Shortly after MessageLabs created a filter to catch the stock spams, the images they contained changed again.
They were now arriving with what looked to the naked eye like a gray border. Zooming in, however, the MessageLabs team discovered that the border was made up of thousands of randomly ordered dots. Indeed, every message in that particular spam campaign was generated with a new image of the border - each with its own random array of dots.
"That was kind of cool and kind of funny," said Mr. Sergeant, a soft-spoken British transplant who spends his days helping to douse spam fires from his home office outside Toronto.
During a recent meeting at the company's New York office, in Midtown Manhattan, Mr. Sergeant and a colleague, Nick Johnson, an antispam developer visiting from MessageLabs' headquarters in Gloucester, England, expressed both amusement and respect over the sheer creativity of the world's most prolific spammers, who continue to dump hundreds of millions of junk messages into the e-mail stream each day.
"It was almost like they knew what we were doing," Mr. Sergeant said.
SEVERAL surveys - from AOL, the Pew Internet and American Life Project and others - have indicated that the amount of spam reaching consumer inboxes has at least stabilized.
That is true for users whose networks are protected by off-site, third-party filtering services like MessageLabs', as well as those protected by network software or in-house equipment that filters messages before they hit a company's e-mail server.

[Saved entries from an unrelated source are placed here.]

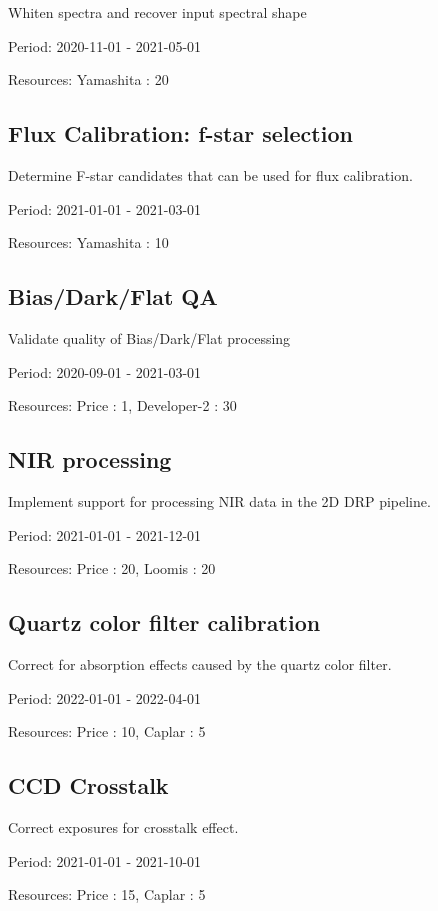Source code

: Whiten spectra and recover input spectral shape

Period: 2020-11-01 - 2021-05-01

Resources: Yamashita : 20

\subsection{Flux Calibration: f-star selection}

Determine F-star candidates that can be used for flux calibration.

Period: 2021-01-01 - 2021-03-01

Resources: Yamashita : 10

\subsection{Bias/Dark/Flat QA}

Validate quality of Bias/Dark/Flat processing

Period: 2020-09-01 - 2021-03-01

Resources: Price : 1, Developer-2 : 30

\subsection{NIR processing}

Implement support for processing NIR data in the 2D DRP pipeline.

Period: 2021-01-01 - 2021-12-01

Resources: Price : 20, Loomis : 20

\subsection{Quartz color filter calibration}

Correct for absorption effects caused by the quartz color filter.

Period: 2022-01-01 - 2022-04-01

Resources: Price : 10, Caplar : 5

\subsection{CCD Crosstalk}

Correct exposures for crosstalk effect.

Period: 2021-01-01 - 2021-10-01

Resources: Price : 15, Caplar : 5

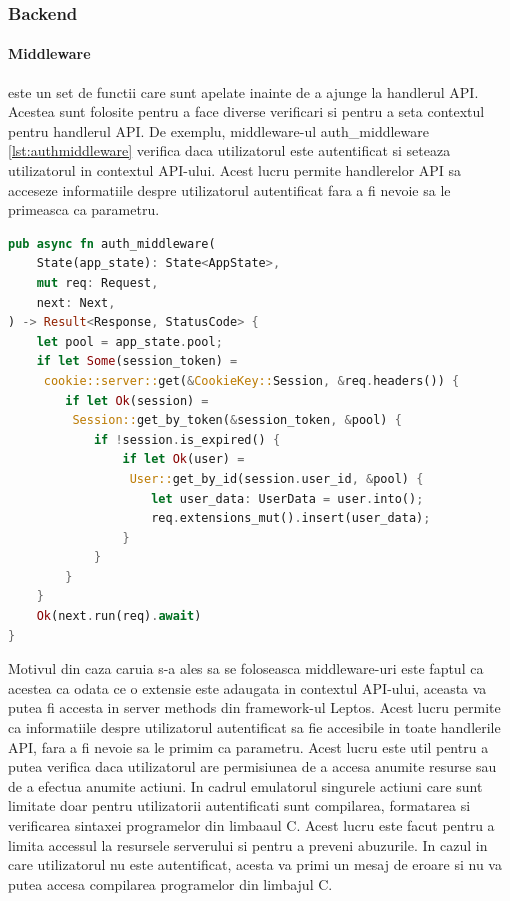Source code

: \documentclass[titlepage,12pt]{article}
\DeclareRobustCommand{\code}[1]{{\ttfamily\small #1}}
\begin{document}
\subsubsection{Backend}

\paragraph{Middleware} este un set de functii care sunt apelate inainte de a ajunge la handlerul API. Acestea sunt folosite pentru a face diverse verificari si pentru a seta contextul pentru handlerul API. De exemplu, middleware-ul \code{auth\_middleware} \cref{lst:authmiddleware} verifica daca utilizatorul este autentificat si seteaza utilizatorul in contextul API-ului. Acest lucru permite handlerelor API sa acceseze informatiile despre utilizatorul autentificat fara a fi nevoie sa le primeasca ca parametru.

\begin{lstlisting}[language=Rust,caption={Middleware pentru autentificare},label={lst:authmiddleware}]
pub async fn auth_middleware(
    State(app_state): State<AppState>,
    mut req: Request,
    next: Next,
) -> Result<Response, StatusCode> {
    let pool = app_state.pool;
    if let Some(session_token) =
     cookie::server::get(&CookieKey::Session, &req.headers()) {
        if let Ok(session) =
         Session::get_by_token(&session_token, &pool) {
            if !session.is_expired() {
                if let Ok(user) =
                 User::get_by_id(session.user_id, &pool) {
                    let user_data: UserData = user.into();
                    req.extensions_mut().insert(user_data);
                }
            }
        }
    }
    Ok(next.run(req).await)
}
\end{lstlisting}

Motivul din caza caruia s-a ales sa se foloseasca middleware-uri este faptul ca acestea ca odata ce o extensie este adaugata in contextul API-ului, aceasta va putea fi accesta in \code{server methods} din framework-ul Leptos. Acest lucru permite ca informatiile despre utilizatorul autentificat sa fie accesibile in toate handlerile API, fara a fi nevoie sa le primim ca parametru. Acest lucru este util pentru a putea verifica daca utilizatorul are permisiunea de a accesa anumite resurse sau de a efectua anumite actiuni. In cadrul emulatorul singurele actiuni care sunt limitate doar pentru utilizatorii autentificati sunt compilarea, formatarea si verificarea sintaxei programelor din limbaaul C. Acest lucru este facut pentru a limita accessul la resursele serverului si pentru a preveni abuzurile. In cazul in care utilizatorul nu este autentificat, acesta va primi un mesaj de eroare si nu va putea accesa compilarea programelor din limbajul C.
\end{document}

If individual users also have personal spam filters installed on their computers, their in-box spam count can be reduced to a trickle.
But spam continues to account for roughly 70 percent of all e-mail messages on the Internet, despite tough antispam laws across the globe (including the Can-Spam Act in the United States), despite vigorous lawsuits against individual junk-mail senders and despite the famous prediction, by Bill Gates at the World Economic Forum in 2004, that spam would be eradicated by 2006.
The continuing defiance of spammers was demonstrated last week when one of them forced Blue Security, an antispam company based in Israel, to shut down its services. The company gave customers the power to enact mob justice on spammers by overloading them with requests to be removed from mailing lists. A spammer in Russia retaliated by knocking out Blue Security's Web site and threatening virus attacks against its customers. Blue Security said it would back off rather than be responsible for a "cyberwar."
While there are some indications that the growth rate of spam has plateaued or even slowed, experts say that spikes are always looming. That is partly because spammers can hide themselves or their operations in countries where law enforcement is lax, from Russia and Eastern Europe to China and Nigeria. Because some spammers can churn out 200 million or more messages a day, and because less than 1 percent of those need to bring responses from naïve, click-happy users to turn handsome profits, there is little incentive to stop.